Federal Judge Blocks Trump Plan to Restrict Mail Voting Nationwide

Federal Judge Blocks Trump Plan to Restrict Mail Voting Nationwide

A federal judge in Washington has blocked the Trump administration's attempt to restrict mail-in voting by conditioning ballot delivery on state compliance with new federal requirements, dealing another legal blow to the president's election overhaul agenda.

Judge Emmet Sullivan of the US District Court for the District of Columbia ruled that a US Postal Service plan to withhold ballot delivery from states refusing to surrender voter rolls to federal authorities cannot proceed. The decision bars USPS from enforcing an executive order Trump issued in March that directed sweeping changes to how elections are administered across the country.
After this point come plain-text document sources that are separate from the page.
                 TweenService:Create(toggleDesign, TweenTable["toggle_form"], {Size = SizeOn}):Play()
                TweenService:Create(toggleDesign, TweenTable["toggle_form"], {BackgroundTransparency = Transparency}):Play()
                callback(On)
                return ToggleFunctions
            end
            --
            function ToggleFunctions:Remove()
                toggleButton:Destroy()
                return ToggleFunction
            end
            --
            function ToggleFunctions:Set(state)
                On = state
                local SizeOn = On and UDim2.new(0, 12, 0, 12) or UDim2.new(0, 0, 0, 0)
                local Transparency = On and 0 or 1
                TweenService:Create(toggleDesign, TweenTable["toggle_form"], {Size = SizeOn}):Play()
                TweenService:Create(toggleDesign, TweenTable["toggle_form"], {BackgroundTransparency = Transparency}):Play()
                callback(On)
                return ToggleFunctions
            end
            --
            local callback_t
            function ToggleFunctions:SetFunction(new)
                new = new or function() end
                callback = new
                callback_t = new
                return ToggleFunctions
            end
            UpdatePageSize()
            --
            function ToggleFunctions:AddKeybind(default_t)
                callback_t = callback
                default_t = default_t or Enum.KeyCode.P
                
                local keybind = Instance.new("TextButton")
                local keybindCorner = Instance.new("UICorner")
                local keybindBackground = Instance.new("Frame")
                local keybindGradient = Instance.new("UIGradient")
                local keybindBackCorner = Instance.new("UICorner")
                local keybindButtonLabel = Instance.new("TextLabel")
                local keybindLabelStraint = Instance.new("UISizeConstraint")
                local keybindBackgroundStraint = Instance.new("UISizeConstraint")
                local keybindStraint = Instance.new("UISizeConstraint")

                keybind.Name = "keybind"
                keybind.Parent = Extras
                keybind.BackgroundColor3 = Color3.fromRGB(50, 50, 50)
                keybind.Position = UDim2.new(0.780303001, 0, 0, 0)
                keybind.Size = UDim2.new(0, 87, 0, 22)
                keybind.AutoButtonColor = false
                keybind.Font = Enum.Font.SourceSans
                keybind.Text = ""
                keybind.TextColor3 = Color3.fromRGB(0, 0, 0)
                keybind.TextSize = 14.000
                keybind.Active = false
The postal service had proposed a rule in June that would require states to grant the Department of Homeland Security and other agencies access to voter lists and mandate adoption of new voting procedures. States that declined would lose mail ballot delivery service, effectively blocking millions of voters from participating in elections remotely.

Sullivan sided with the NAACP, which argued the postal service rule violated a 2021 legal settlement requiring USPS to take "extraordinary measures" ensuring timely ballot delivery. That settlement grew from a 2020 lawsuit when the civil rights organization challenged mail delays during the pandemic that threatened voting access.
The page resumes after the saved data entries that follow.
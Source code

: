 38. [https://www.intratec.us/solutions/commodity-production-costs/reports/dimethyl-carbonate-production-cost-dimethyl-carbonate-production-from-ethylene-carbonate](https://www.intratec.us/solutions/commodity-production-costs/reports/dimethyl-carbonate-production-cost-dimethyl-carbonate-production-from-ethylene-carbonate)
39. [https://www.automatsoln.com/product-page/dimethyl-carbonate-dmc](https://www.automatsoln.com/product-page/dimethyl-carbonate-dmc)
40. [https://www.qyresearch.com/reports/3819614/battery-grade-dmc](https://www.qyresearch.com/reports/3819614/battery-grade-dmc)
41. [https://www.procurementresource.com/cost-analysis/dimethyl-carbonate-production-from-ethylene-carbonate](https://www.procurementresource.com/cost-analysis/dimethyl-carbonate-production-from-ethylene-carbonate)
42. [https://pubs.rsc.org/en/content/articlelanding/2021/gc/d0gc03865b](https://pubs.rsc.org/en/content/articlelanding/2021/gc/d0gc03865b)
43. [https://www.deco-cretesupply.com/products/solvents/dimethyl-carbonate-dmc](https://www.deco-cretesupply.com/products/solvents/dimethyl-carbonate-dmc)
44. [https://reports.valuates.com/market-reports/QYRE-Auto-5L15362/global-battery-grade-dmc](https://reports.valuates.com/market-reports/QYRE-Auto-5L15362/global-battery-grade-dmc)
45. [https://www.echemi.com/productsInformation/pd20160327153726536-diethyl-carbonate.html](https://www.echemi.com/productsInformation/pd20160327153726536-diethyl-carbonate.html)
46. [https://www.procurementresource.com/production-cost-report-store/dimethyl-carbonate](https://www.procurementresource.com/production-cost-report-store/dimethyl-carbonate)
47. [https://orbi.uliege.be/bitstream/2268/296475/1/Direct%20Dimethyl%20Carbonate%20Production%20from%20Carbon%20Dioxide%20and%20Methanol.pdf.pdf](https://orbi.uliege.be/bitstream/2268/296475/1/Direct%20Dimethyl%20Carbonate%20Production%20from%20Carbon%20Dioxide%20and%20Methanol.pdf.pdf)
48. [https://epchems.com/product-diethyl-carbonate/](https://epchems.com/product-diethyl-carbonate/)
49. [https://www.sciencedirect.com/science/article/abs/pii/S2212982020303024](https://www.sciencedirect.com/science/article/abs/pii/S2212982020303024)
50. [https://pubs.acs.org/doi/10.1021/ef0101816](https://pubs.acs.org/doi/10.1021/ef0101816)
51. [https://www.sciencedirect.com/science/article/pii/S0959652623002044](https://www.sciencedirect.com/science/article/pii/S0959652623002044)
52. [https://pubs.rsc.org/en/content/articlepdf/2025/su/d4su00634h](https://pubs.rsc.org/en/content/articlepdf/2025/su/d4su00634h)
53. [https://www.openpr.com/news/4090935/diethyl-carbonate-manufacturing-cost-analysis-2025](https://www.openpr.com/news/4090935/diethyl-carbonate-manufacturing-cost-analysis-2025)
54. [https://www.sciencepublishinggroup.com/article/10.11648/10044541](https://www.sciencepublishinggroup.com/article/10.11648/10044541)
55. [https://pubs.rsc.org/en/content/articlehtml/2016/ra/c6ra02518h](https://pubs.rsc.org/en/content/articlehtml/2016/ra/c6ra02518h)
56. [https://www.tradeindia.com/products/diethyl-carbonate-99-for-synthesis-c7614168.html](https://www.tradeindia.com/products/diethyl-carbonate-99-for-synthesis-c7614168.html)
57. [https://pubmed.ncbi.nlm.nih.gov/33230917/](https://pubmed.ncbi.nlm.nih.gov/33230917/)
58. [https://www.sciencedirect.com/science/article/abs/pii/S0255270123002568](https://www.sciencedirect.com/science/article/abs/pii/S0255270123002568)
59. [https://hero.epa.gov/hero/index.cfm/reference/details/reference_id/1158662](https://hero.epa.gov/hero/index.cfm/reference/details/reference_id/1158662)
The ruling extends nationwide an earlier injunction issued last week by US District Judge Indira Talwani, who blocked the administration's scheme in 23 states and the District of Columbia. Sullivan's order enforces the 2021 settlement, which binds the postal service through 2028.
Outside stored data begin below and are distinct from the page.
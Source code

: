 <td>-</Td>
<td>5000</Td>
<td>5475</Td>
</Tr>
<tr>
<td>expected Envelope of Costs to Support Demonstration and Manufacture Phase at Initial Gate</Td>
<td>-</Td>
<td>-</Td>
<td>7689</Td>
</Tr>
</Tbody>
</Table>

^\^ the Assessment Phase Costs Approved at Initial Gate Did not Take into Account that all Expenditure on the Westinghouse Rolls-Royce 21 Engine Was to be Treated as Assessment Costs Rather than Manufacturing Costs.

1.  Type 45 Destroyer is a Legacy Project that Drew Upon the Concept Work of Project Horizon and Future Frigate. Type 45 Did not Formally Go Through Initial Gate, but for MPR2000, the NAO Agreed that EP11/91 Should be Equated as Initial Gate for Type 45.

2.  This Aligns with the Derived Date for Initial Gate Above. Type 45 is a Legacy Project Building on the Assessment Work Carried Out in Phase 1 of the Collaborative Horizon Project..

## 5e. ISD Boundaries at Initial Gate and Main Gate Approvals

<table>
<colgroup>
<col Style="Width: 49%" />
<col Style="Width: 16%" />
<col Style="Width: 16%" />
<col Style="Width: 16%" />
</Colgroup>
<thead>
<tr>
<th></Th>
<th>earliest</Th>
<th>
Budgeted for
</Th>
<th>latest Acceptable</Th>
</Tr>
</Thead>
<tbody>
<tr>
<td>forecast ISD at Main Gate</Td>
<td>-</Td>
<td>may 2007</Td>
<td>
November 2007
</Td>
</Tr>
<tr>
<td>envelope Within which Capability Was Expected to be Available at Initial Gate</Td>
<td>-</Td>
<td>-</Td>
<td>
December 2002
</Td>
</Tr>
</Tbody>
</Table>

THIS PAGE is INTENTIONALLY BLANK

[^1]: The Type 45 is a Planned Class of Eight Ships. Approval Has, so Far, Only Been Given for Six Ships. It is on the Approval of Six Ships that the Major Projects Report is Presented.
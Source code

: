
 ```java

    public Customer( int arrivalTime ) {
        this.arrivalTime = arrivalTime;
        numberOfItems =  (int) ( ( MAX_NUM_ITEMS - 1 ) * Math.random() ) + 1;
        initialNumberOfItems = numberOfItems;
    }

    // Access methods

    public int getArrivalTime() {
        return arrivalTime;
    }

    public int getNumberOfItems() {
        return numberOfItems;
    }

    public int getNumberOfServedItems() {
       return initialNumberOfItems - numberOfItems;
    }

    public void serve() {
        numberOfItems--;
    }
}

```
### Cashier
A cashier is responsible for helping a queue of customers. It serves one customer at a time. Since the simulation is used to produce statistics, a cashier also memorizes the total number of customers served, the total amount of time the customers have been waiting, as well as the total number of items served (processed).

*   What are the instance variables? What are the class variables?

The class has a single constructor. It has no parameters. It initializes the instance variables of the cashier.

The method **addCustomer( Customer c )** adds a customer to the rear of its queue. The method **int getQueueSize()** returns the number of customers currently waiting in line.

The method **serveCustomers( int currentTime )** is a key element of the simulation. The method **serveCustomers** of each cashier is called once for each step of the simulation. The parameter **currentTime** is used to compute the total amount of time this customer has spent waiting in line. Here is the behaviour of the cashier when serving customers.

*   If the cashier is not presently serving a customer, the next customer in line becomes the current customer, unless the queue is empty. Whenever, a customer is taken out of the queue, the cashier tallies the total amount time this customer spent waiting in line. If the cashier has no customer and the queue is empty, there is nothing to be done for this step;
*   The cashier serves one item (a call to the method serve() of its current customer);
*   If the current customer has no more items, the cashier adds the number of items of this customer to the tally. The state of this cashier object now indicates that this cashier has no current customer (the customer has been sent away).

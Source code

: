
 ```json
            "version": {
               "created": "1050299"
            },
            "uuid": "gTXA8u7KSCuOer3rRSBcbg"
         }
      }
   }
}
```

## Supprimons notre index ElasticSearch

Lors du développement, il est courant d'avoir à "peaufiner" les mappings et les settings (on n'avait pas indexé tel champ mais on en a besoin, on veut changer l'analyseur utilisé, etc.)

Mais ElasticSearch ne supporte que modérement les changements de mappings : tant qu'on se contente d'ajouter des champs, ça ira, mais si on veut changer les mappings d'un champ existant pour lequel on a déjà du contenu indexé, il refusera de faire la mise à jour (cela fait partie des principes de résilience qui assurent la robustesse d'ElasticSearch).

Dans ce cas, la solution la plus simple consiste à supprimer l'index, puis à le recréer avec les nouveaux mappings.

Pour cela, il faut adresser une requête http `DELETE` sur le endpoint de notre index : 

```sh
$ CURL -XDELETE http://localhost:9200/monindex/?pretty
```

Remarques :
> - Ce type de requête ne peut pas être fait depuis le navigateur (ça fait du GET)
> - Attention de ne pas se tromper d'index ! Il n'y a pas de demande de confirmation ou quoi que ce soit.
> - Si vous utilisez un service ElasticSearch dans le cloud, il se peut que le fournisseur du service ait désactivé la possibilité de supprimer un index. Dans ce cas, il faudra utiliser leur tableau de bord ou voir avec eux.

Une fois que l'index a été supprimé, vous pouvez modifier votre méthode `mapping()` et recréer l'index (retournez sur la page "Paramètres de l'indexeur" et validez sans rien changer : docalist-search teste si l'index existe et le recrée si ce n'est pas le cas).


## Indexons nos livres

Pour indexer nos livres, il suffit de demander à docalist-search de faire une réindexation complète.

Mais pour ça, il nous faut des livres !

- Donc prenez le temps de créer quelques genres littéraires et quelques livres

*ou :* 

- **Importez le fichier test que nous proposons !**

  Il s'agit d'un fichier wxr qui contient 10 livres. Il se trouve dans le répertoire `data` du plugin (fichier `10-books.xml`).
Anthony Ashton, senior associate general counsel at the NAACP, called the decision "a critical step in protecting the rights of voters who rely on the timely delivery of mail-in ballots to participate in our democracy." He warned that the postal service's plan would have created "unnecessary and unlawful barriers" while disproportionately harming Black voters more likely to depend on mail voting due to systemic inequities.

Allison Zieve, director of litigation at Public Citizen, characterized the rejected USPS proposal as "unwise, unlawful, and a threat to the millions of voters who rely on mailed ballots to participate in our democracy."

This marks the second significant courtroom defeat for Trump's effort to curb mail voting in recent weeks, signaling judicial skepticism toward the administration's election restrictions.

Author James Rodriguez: "The courts are systematically dismantling Trump's voting restrictions piece by piece, and it's clear the legal bar for these schemes is proving far too high to clear."